## Task statement
Your answer should be every line of the entries that has the string "files" in it.

## Input data
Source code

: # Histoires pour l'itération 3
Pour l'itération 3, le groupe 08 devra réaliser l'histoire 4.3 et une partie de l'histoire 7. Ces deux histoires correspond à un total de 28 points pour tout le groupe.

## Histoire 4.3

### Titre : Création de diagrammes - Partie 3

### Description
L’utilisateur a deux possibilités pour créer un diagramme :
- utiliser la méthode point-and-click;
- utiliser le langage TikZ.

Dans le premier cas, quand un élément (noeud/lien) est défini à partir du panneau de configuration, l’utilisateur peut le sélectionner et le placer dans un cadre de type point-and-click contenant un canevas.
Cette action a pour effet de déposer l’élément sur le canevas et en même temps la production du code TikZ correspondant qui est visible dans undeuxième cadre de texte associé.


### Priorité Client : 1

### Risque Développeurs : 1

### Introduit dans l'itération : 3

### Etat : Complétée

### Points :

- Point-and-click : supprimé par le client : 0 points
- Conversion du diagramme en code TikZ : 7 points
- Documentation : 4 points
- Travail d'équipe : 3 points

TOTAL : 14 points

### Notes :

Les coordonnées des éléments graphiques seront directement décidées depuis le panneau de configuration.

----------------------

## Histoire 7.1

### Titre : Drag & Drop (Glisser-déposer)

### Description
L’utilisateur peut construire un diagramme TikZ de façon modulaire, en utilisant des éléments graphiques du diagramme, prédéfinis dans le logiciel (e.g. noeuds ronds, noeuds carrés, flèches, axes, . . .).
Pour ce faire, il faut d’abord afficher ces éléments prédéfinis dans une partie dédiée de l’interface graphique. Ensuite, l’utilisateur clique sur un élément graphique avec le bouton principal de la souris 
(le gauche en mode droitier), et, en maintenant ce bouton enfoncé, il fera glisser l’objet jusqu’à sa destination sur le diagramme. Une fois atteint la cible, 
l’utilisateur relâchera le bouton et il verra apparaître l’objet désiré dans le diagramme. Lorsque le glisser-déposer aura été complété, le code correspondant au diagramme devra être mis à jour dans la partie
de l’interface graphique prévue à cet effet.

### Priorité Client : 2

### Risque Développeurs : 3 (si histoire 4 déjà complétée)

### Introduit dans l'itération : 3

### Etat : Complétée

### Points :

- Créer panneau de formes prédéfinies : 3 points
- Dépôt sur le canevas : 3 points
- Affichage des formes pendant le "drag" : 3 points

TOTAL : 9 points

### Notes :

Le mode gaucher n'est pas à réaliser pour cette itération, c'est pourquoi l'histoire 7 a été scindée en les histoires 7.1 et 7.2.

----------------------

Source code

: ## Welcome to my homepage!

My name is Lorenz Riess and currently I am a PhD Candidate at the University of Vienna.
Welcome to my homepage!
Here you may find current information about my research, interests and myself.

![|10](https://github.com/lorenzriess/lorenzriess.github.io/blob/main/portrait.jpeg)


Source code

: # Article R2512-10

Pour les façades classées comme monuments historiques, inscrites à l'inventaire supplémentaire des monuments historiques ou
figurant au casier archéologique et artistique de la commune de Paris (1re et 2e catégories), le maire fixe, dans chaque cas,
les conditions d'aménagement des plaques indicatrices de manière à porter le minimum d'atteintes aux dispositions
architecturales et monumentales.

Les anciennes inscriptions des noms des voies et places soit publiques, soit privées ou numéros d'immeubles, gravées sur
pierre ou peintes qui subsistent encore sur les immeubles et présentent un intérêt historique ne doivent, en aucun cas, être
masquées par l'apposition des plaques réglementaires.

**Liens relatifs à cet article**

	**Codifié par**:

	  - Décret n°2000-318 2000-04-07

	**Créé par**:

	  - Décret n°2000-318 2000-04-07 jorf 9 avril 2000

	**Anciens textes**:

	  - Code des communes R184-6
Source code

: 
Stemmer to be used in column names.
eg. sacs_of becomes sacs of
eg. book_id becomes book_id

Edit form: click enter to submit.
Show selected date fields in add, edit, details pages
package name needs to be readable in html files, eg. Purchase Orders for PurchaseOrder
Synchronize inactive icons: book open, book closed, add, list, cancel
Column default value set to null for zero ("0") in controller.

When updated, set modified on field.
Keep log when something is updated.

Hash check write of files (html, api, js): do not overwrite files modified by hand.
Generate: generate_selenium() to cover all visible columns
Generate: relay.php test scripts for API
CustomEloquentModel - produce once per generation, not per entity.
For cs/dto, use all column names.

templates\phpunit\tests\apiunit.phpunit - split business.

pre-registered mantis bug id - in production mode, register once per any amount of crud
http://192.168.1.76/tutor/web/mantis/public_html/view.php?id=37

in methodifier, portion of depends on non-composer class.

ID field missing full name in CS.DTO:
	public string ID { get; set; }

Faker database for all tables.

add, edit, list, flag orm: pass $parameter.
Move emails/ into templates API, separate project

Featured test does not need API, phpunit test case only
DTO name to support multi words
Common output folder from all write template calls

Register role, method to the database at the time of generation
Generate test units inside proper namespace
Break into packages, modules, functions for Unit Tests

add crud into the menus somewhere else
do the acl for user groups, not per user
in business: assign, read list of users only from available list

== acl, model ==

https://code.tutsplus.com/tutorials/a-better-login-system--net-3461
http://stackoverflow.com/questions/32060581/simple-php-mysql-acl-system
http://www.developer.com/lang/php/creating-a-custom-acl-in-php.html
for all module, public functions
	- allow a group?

## Exercise output
package name needs to be readable in html files, eg. Purchase Orders for PurchaseOrder
Hash check write of files (html, api, js): do not overwrite files modified by hand.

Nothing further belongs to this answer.